Lawmakers approved the largest Bond Bill in state history after days of debates and disagreements.
The budget bills are among the few Republicans have influence over. Lawmakers need at least 3/4th’s of their colleagues on board to pass the money bill each year.
And while this year’s operating budget was largely uncontroversial, the state’s $1.3 billion Bond Bill faced roadblocks from the House Republican caucus.
State Rep. Michael Ramone (R-Pike Creek) sought a tax refund, aimed at giving seniors a portion of the state’s surplus funds.
He was rebuffed by fellow Republican State Sen. Colin Bonini (R-Dover), who rallied the support of all Senate Republicans behind the Bond Bill.
“I mean I think we should have that discussion, and I think that discussion should happen with your leadership and the leadership of all four caucuses,” Bonini said. “And usually in years when there was a lot of revenue they would get together and sort of come up with a plan, but I’m concerned about derailing what I think is a pretty productive Bond Bill.”
Lawmakers on the Bond Bill committee agreed putting more money into the senior tax credit is worthwhile, but efforts to do so stalled because of system upgrades needed for the Department of Finance.
Committee co-chair Nicole Poore (D-New Castle) says giving back to Delawareans doesn’t always mean direct cash payments.

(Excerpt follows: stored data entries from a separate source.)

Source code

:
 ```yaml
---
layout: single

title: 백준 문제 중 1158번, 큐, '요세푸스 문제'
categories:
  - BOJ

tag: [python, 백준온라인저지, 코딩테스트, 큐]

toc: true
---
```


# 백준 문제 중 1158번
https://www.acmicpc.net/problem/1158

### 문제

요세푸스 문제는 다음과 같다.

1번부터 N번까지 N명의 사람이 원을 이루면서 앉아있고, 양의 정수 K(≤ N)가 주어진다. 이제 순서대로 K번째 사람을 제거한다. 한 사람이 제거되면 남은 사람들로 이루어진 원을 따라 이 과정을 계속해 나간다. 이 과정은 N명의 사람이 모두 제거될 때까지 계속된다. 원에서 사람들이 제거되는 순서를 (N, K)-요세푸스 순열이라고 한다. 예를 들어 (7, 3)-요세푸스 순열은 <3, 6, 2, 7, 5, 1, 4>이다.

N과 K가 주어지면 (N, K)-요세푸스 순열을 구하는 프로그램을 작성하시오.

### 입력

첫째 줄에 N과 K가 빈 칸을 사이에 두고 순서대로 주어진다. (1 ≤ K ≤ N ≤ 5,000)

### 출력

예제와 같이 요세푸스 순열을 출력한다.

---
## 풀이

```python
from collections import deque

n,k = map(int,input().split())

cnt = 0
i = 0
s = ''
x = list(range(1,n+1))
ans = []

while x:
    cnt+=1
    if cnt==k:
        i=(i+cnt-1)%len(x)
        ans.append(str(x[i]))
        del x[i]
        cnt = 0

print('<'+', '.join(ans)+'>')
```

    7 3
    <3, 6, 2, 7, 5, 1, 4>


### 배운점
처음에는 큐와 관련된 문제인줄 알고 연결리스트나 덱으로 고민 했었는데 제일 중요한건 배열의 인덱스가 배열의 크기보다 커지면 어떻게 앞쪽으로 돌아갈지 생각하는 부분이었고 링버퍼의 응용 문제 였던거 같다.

“We are absolutely giving back to people in the state of Delaware by the things that we are doing,” Poore said. “What you’re not seeing is this is an economic advantage for people to go to work.”
Other lawmakers emphasized the amount of good this Bond Bill will do, including major investments into the state’s deferred maintenance backlog, dredging projects in the Delaware Bay and road repairs.
The committee approved the Bond Bill unanimously, after reconvening following caucus meetings during the day.